Addressing Politics Poetically: Izhar Patkin at the Jewish Museum
Izhar Patkin: The Messiah’s glAss at the Jewish Museum
September 14 to November 11, 2012
1109 Fifth Avenue at 92nd Street
New York City, 212-423-3200
Izhar Patkin explores history, memory and personal and collective reinvention in his powerful, fluid, illusionistic panorama, You Tell Us What to Do Act III at the Jewish Museum, the centerpiece of a show titled “The Messiah’s GlAss.” Painted tulle veils are embellished with haunting imagery, draped curtains that cinematically depict powerful stills drawn from’ the artist’sbackground. Israeli-born, Patkin has called New York home since the 1970s when he first came to prominence with his famous “Black Paintings.” Known for his monumental pieces, Patkin purposely kept a low profile since the closing of his gallery, Holly Solomon, although his work is now exhibited extensively throughout the world. In 2013 MASS MoCA will show the mid-career survey currently at the Tel Aviv Museum of Art.His portrayal of the exotic Bauhaus-Orientalist synagogue built by his grandfather is juxtaposed with a burning ship, the Atalena (manned by Irgun fighters, the Atalena was famously destroyed in 1948 by their mainstream rivals in what would become Israel’s military). Theodore Herzl, the founder of modern Zionism, looks very Freudian at a formal European table that contrasts with an adjacent, romanticized desert landscape peopled with Arabs in traditional costume. An ominous translucent red cloud floats an undulating, vacant beachfront. The bleached-out palette of turquoise, crimson, gray and ochre catenates the ethereal imagery. Patkin explains, “For me, the curtain is a canvas. It’s not meant to be a curtain over a window. It’s meant to occupy the space of painting.”
“The Messiah’s glAss”, an elaborate clear twelve-foot high glass sculpture, five years in the making, is the crystalline heart of this show. In an allusion to biblical references to the Messiah returning as a lowly ass, Patkin creates a flat tabletop, replete with hooved legs, translucent testicles and a serrated tail, reminiscent of a sativa leaf. Similar to the palanquin that transported the Ark of the Covenant, the table holds a handsome decapitated donkey’s head, crowned with a diadem of donkey ears. The crown gracefully echoes the classical laurel wreath, or perhaps a traditional Torah ornament. The alchemy of figuration mixed with fantasy adds to the sculpture’s potency.
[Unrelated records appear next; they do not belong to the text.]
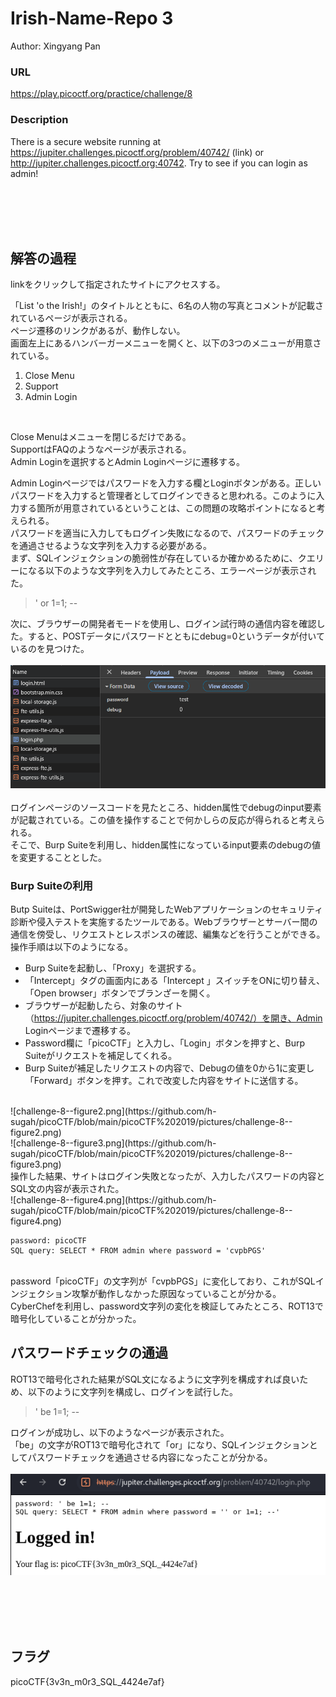# Irish-Name-Repo 3
Author: Xingyang Pan

### URL
https://play.picoctf.org/practice/challenge/8

### Description
There is a secure website running at https://jupiter.challenges.picoctf.org/problem/40742/ (link) or http://jupiter.challenges.picoctf.org:40742. Try to see if you can login as admin!

<br>
<br>
<br>
<br>


## 解答の過程
linkをクリックして指定されたサイトにアクセスする。  

「List 'o the Irish!」のタイトルとともに、6名の人物の写真とコメントが記載されているページが表示される。  
ページ遷移のリンクがあるが、動作しない。  
画面左上にあるハンバーガーメニューを開くと、以下の3つのメニューが用意されている。  
1. Close Menu
1. Support
1. Admin Login

<br>

Close Menuはメニューを閉じるだけである。  
SupportはFAQのようなページが表示される。  
Admin Loginを選択するとAdmin Loginページに遷移する。  

Admin Loginページではパスワードを入力する欄とLoginボタンがある。正しいパスワードを入力すると管理者としてログインできると思われる。このように入力する箇所が用意されているということは、この問題の攻略ポイントになると考えられる。  
パスワードを適当に入力してもログイン失敗になるので、パスワードのチェックを通過させるような文字列を入力する必要がある。  
まず、SQLインジェクションの脆弱性が存在しているか確かめるために、クエリーになる以下のような文字列を入力してみたところ、エラーページが表示された。  

> ' or 1=1; --

次に、ブラウザーの開発者モードを使用し、ログイン試行時の通信内容を確認した。すると、POSTデータにパスワードとともにdebug=0というデータが付いているのを見つけた。  
<br>
![challenge-8--figure1.png](https://github.com/h-sugah/picoCTF/blob/main/picoCTF%202019/pictures/challenge-8--figure1.png)  
<br>
ログインページのソースコードを見たところ、hidden属性でdebugのinput要素が記載されている。この値を操作することで何かしらの反応が得られると考えられる。  
そこで、Burp Suiteを利用し、hidden属性になっているinput要素のdebugの値を変更することとした。  

### Burp Suiteの利用
Butp Suiteは、PortSwigger社が開発したWebアプリケーションのセキュリティ診断や侵入テストを実施するたツールである。Webブラウザーとサーバー間の通信を傍受し、リクエストとレスポンスの確認、編集などを行うことができる。  
操作手順は以下のようになる。  
- Burp Suiteを起動し、「Proxy」を選択する。
- 「Intercept」タグの画面内にある「Intercept 」スイッチをONに切り替え、「Open browser」ボタンでブランざーを開く。
- ブラウザーが起動したら、対象のサイト（https://jupiter.challenges.picoctf.org/problem/40742/）を開き、Admin Loginページまで遷移する。
- Password欄に「picoCTF」と入力し、「Login」ボタンを押すと、Burp Suiteがリクエストを補足してくれる。
- Burp Suiteが補足したリクエストの内容で、Debugの値を0から1に変更し「Forward」ボタンを押す。これで改変した内容をサイトに送信する。

<br>
![challenge-8--figure2.png](https://github.com/h-sugah/picoCTF/blob/main/picoCTF%202019/pictures/challenge-8--figure2.png)  
<br>
![challenge-8--figure3.png](https://github.com/h-sugah/picoCTF/blob/main/picoCTF%202019/pictures/challenge-8--figure3.png)  
<br>
操作した結果、サイトはログイン失敗となったが、入力したパスワードの内容とSQL文の内容が表示された。  
<br>
![challenge-8--figure4.png](https://github.com/h-sugah/picoCTF/blob/main/picoCTF%202019/pictures/challenge-8--figure4.png)  
<br>

```
password: picoCTF
SQL query: SELECT * FROM admin where password = 'cvpbPGS'
```

<br>
password「picoCTF」の文字列が「cvpbPGS」に変化しており、これがSQLインジェクション攻撃が動作しなかった原因なっていることが分かる。  
CyberChefを利用し、password文字列の変化を検証してみたところ、ROT13で暗号化していることが分かった。  

## パスワードチェックの通過
ROT13で暗号化された結果がSQL文になるように文字列を構成すれば良いため、以下のように文字列を構成し、ログインを試行した。  

> ' be 1=1; --

ログインが成功し、以下のようなページが表示された。  
「be」の文字がROT13で暗号化されて「or」になり、SQLインジェクションとしてパスワードチェックを通過させる内容になったことが分かる。  
<br>
![challenge-8--figure5.png](https://github.com/h-sugah/picoCTF/blob/main/picoCTF%202019/pictures/challenge-8--figure5.png)  

<br>
<br>
<br>
<br>

## フラグ
picoCTF{3v3n_m0r3_SQL_4424e7af}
Patkin has said this piece addresses the subjugation of secular Israel by orthodox Jewish fundamentalism. The title refers to the parable of the secular Jew who created the state of Israel, later to be ridden by the religious Jew. Patkin’s exhibition is as brave as it is beautiful, addressing politics poetically, without overt provocation. It is fitting that “the Messiah’s glAss” debuted the week of 9/11, and hopefully its eloquent message of tolerance will be embraced in the midst of the Jewish holiday season.